Slave DNS server not taking over.

T

techjohnny

Hello, Group:

I've got an Active Directory providing the primary DNS to clients, and
the backup DNS server is running Bind 9 as a slave.

Today, the primary DNS server failed, but the clients still couldn't
resolve, even though I was able to manually use the nslookup, change
servers, and verify that the slave responded to requests from clients.

The clients are using DHCP and have a primary and secondary dns server,
but the secondary doesn't automatically kick in when the primary fails.

The slave dns server is properly receiving requests from the primary
and the zones are all up-to-date.

Thanks,

--TJ
 
?

=?ISO-8859-1?Q?=22Frank_R=F6der_=5BMVP=5D=22?=

Hello, Group:

I've got an Active Directory providing the primary DNS to clients, and
the backup DNS server is running Bind 9 as a slave.

This configuration is an security risk. Change the zone type to "AD
integrated" so you can permit "secure updates". For secondary
DNS-Servers the "AD integrated" Zone looks like an standard primary zone.
Today, the primary DNS server failed, but the clients still couldn't
resolve, even though I was able to manually use the nslookup, change
servers, and verify that the slave responded to requests from clients.

The clients are using DHCP and have a primary and secondary dns server,
but the secondary doesn't automatically kick in when the primary fails.

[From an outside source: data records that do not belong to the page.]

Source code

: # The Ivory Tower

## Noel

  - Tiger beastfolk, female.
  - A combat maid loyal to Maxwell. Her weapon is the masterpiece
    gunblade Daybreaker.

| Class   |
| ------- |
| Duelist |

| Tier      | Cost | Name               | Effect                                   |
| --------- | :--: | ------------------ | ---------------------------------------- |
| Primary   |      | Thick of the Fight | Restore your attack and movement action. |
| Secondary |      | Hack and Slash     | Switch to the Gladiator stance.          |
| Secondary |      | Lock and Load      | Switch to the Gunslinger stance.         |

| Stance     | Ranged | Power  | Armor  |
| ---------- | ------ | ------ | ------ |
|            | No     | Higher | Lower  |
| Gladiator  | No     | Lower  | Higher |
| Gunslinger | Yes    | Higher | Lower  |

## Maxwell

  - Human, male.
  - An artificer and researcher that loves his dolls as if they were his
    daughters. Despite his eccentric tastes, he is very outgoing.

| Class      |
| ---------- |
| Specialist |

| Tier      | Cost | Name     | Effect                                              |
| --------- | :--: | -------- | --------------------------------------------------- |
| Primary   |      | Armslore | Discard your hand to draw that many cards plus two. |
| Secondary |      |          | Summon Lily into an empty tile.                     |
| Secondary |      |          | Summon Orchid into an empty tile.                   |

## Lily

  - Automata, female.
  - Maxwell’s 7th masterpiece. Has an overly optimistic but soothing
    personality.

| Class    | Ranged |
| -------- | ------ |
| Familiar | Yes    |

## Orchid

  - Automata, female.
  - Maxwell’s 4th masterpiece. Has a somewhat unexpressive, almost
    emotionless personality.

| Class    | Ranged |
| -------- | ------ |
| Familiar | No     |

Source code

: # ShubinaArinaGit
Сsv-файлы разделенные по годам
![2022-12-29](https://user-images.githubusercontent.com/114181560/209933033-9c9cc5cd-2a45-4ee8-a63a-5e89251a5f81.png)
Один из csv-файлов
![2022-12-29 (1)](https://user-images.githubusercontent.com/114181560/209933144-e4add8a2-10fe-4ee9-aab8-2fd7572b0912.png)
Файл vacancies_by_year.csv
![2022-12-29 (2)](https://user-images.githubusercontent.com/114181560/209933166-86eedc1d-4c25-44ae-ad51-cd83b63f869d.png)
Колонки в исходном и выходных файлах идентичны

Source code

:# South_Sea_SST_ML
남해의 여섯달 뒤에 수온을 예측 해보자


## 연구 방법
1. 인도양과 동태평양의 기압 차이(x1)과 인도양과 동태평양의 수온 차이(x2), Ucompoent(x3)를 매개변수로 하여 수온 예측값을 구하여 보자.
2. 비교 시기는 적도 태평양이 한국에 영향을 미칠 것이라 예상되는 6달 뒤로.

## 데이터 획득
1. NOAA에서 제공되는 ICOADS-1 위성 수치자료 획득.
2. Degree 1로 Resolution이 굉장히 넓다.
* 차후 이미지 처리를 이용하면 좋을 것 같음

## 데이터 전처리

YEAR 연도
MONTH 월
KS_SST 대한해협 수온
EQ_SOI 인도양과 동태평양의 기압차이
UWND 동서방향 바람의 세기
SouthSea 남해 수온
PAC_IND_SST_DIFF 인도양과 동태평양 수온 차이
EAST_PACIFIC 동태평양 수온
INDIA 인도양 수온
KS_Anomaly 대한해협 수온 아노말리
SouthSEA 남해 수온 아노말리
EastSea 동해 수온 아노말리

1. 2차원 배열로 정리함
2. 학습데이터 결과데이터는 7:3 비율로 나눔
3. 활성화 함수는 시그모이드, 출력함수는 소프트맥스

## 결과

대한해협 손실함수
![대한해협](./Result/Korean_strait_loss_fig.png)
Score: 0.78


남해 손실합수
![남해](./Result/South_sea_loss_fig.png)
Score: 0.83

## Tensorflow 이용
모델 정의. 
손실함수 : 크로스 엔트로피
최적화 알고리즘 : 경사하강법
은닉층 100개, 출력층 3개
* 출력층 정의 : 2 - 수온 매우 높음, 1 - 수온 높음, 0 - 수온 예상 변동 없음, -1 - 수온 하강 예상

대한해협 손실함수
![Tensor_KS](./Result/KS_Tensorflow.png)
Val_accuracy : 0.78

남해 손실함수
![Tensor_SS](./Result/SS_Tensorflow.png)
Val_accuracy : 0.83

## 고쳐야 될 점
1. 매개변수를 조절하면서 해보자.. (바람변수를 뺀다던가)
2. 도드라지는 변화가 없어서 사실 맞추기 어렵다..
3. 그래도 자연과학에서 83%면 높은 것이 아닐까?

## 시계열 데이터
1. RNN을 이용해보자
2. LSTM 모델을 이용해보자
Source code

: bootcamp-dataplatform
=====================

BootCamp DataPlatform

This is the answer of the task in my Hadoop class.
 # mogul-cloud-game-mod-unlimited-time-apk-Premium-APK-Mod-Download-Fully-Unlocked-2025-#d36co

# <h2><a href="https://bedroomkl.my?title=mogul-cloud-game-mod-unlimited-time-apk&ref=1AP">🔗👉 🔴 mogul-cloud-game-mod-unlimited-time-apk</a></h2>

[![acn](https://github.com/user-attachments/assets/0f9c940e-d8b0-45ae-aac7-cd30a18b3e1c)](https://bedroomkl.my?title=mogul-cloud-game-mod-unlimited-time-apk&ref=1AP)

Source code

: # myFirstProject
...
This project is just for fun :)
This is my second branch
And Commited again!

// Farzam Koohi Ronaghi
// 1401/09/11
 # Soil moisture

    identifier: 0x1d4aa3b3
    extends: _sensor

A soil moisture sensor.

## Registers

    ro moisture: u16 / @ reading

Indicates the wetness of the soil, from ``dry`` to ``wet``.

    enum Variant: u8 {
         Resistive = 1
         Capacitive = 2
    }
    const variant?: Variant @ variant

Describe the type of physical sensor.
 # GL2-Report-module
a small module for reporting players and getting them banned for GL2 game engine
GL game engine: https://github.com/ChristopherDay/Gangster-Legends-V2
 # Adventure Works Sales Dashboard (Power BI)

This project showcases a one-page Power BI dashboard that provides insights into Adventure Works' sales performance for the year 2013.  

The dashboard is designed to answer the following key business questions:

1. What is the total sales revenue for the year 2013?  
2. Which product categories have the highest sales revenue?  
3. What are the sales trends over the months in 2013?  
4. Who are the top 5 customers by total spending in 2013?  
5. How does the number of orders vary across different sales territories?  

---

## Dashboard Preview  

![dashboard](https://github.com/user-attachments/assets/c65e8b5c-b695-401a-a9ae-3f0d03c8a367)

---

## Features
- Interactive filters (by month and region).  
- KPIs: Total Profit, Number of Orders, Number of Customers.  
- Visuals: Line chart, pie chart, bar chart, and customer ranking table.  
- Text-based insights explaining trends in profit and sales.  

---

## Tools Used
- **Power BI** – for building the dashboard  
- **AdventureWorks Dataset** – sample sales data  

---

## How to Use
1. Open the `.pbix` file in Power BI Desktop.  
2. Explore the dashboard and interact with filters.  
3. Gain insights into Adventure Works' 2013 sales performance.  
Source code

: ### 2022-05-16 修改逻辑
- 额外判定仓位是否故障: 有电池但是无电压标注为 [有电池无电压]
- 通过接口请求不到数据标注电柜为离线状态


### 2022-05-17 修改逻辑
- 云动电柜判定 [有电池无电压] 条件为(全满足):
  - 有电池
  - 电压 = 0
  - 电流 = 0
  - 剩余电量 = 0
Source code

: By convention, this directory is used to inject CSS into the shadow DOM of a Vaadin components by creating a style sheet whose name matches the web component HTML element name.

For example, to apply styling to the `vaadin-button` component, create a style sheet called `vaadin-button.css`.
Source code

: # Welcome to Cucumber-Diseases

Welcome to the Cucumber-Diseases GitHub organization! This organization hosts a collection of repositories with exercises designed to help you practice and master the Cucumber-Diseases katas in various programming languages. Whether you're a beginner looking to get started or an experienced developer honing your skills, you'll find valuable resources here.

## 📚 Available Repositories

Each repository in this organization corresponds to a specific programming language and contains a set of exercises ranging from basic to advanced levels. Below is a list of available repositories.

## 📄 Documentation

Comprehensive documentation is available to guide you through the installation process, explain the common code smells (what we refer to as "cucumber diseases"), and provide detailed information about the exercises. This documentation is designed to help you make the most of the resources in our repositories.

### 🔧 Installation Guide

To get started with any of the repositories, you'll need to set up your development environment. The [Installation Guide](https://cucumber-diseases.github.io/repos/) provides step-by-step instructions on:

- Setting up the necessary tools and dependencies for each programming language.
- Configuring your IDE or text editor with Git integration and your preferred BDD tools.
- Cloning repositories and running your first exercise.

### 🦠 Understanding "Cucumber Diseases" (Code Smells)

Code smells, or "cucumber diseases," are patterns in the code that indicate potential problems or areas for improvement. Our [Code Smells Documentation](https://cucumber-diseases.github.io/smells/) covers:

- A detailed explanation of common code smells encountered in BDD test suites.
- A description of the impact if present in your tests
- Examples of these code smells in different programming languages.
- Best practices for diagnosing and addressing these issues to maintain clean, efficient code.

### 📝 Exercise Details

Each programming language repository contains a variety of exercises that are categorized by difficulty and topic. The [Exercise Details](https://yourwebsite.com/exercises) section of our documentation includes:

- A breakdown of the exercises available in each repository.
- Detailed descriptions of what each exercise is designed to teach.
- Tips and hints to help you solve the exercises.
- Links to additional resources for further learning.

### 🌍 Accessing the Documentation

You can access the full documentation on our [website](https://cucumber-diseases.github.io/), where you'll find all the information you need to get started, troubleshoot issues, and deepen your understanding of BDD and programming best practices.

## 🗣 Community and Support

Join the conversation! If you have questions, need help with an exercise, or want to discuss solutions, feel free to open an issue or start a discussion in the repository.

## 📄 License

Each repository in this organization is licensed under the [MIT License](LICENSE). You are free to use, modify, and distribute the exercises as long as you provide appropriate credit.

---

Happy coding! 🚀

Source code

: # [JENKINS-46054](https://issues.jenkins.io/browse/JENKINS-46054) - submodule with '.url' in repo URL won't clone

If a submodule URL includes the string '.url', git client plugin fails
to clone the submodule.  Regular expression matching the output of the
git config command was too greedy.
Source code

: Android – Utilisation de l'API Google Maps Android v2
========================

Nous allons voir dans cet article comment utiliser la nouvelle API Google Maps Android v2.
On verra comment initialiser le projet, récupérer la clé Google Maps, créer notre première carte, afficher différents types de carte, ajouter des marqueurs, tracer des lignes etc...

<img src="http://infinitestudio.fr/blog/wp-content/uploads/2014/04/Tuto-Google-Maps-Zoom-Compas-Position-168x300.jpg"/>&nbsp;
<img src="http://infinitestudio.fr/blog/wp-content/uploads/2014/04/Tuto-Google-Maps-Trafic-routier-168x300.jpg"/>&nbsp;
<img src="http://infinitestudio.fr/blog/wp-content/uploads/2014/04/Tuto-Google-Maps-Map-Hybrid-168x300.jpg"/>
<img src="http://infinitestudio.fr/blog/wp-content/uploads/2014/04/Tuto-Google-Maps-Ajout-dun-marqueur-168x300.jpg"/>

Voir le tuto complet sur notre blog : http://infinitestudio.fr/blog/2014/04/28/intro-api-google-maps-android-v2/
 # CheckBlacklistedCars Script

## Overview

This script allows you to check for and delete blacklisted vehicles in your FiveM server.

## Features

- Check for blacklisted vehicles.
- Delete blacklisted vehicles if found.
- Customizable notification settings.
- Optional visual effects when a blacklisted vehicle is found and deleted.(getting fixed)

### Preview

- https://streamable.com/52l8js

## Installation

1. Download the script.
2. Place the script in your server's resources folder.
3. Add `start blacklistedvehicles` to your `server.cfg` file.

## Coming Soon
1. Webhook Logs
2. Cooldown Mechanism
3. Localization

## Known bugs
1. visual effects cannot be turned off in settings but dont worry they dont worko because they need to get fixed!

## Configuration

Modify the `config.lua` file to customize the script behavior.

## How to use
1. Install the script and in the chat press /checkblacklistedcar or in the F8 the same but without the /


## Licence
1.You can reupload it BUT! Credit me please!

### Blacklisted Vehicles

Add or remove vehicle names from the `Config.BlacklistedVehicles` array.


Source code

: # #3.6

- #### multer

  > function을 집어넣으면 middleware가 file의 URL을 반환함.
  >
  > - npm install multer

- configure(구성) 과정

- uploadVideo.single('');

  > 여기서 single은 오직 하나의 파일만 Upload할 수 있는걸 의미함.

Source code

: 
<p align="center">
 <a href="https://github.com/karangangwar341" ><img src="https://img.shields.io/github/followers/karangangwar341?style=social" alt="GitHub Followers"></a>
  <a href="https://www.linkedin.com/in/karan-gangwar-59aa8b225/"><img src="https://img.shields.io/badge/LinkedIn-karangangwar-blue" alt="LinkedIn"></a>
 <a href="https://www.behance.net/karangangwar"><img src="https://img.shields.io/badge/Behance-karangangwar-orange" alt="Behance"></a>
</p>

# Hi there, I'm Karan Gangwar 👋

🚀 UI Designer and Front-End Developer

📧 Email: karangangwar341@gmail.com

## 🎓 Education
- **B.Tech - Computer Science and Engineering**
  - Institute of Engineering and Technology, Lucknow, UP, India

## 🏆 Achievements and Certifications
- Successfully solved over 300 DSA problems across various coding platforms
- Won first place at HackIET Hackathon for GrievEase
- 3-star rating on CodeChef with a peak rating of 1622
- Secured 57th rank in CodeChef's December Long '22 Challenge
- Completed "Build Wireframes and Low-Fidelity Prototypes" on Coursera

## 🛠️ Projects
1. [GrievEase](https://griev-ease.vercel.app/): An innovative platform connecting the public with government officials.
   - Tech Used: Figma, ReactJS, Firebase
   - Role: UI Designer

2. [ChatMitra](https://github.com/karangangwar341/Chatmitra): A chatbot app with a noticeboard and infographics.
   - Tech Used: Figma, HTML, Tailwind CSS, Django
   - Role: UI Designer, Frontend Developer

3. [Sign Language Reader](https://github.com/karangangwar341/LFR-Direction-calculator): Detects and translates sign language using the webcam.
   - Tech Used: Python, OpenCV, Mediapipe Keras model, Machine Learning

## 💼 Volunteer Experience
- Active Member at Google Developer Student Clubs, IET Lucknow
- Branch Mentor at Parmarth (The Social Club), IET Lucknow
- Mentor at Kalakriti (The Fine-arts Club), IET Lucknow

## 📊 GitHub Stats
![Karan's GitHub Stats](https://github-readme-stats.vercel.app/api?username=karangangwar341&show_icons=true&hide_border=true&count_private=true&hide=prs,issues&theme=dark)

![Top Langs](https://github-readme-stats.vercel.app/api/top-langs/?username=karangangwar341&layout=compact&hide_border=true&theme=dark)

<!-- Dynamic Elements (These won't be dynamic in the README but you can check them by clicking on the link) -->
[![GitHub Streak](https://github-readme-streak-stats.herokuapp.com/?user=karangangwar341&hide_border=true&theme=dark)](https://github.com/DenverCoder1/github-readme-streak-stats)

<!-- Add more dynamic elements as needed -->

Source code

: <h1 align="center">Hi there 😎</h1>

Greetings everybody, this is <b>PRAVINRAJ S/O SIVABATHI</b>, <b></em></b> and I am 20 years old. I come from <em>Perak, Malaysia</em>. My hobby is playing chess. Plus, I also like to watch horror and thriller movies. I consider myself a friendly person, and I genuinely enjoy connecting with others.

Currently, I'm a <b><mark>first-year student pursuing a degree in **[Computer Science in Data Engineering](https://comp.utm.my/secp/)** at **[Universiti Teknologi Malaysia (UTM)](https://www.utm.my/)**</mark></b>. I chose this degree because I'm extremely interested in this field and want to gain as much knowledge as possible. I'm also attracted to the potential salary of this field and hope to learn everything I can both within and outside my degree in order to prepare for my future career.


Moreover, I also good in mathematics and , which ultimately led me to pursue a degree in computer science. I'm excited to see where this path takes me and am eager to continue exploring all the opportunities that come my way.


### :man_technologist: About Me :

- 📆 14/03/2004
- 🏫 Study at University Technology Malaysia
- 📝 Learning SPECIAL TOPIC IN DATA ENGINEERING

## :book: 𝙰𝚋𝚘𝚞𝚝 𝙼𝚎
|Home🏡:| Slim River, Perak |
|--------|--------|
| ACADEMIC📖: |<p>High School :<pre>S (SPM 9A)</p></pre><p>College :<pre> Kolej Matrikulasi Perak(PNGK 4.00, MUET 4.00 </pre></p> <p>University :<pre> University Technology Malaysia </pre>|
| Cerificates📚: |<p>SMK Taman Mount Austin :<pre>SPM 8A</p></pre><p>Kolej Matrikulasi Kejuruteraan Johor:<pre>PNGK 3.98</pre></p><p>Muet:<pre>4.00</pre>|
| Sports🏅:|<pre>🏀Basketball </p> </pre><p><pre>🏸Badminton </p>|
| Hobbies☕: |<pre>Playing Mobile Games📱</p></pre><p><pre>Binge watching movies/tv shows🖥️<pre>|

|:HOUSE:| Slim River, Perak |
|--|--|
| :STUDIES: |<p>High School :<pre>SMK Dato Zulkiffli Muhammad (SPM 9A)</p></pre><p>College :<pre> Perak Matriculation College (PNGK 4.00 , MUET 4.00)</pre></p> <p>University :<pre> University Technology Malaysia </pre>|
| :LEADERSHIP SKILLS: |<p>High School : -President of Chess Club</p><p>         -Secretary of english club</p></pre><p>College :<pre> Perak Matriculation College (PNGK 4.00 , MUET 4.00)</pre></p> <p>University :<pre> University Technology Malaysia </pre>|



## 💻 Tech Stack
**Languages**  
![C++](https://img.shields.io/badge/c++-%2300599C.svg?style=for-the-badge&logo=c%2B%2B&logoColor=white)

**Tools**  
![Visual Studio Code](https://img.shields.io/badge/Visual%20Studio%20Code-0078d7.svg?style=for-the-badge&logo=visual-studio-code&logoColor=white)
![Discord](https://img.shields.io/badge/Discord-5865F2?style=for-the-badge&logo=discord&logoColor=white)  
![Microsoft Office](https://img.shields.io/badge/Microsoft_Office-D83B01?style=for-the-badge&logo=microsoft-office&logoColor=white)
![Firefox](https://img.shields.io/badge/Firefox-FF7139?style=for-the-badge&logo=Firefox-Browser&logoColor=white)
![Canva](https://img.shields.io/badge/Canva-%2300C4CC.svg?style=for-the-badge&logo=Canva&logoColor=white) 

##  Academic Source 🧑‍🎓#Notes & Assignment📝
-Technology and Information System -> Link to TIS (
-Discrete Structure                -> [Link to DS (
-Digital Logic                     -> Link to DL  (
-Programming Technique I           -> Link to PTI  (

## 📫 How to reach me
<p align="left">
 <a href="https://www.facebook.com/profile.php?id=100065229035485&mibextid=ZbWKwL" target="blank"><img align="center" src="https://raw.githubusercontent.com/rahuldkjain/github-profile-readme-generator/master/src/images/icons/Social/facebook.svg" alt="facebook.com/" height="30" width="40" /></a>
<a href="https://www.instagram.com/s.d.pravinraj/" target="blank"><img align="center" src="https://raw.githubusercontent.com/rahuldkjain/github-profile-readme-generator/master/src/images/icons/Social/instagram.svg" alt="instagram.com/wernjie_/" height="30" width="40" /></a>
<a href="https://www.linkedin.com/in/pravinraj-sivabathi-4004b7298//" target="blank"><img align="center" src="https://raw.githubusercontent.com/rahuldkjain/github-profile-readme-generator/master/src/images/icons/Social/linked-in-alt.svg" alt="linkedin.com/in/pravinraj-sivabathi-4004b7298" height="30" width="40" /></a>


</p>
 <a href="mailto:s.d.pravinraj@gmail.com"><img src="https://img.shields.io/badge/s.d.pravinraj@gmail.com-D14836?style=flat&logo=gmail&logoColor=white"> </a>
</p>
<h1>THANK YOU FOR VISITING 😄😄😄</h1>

The slave dns server is properly receiving requests from the primary
and the zones are all up-to-date.

Do you tested the SRV-RECORDS with nslookup on the secondary server?


For example:

http://support.microsoft.com/kb/816587/en-us
 
K

Kevin D. Goodknecht Sr. [MVP]

Read inline.
Hello, Group:

I've got an Active Directory providing the primary DNS to clients, and
the backup DNS server is running Bind 9 as a slave.

Today, the primary DNS server failed, but the clients still couldn't
resolve, even though I was able to manually use the nslookup, change
servers, and verify that the slave responded to requests from clients.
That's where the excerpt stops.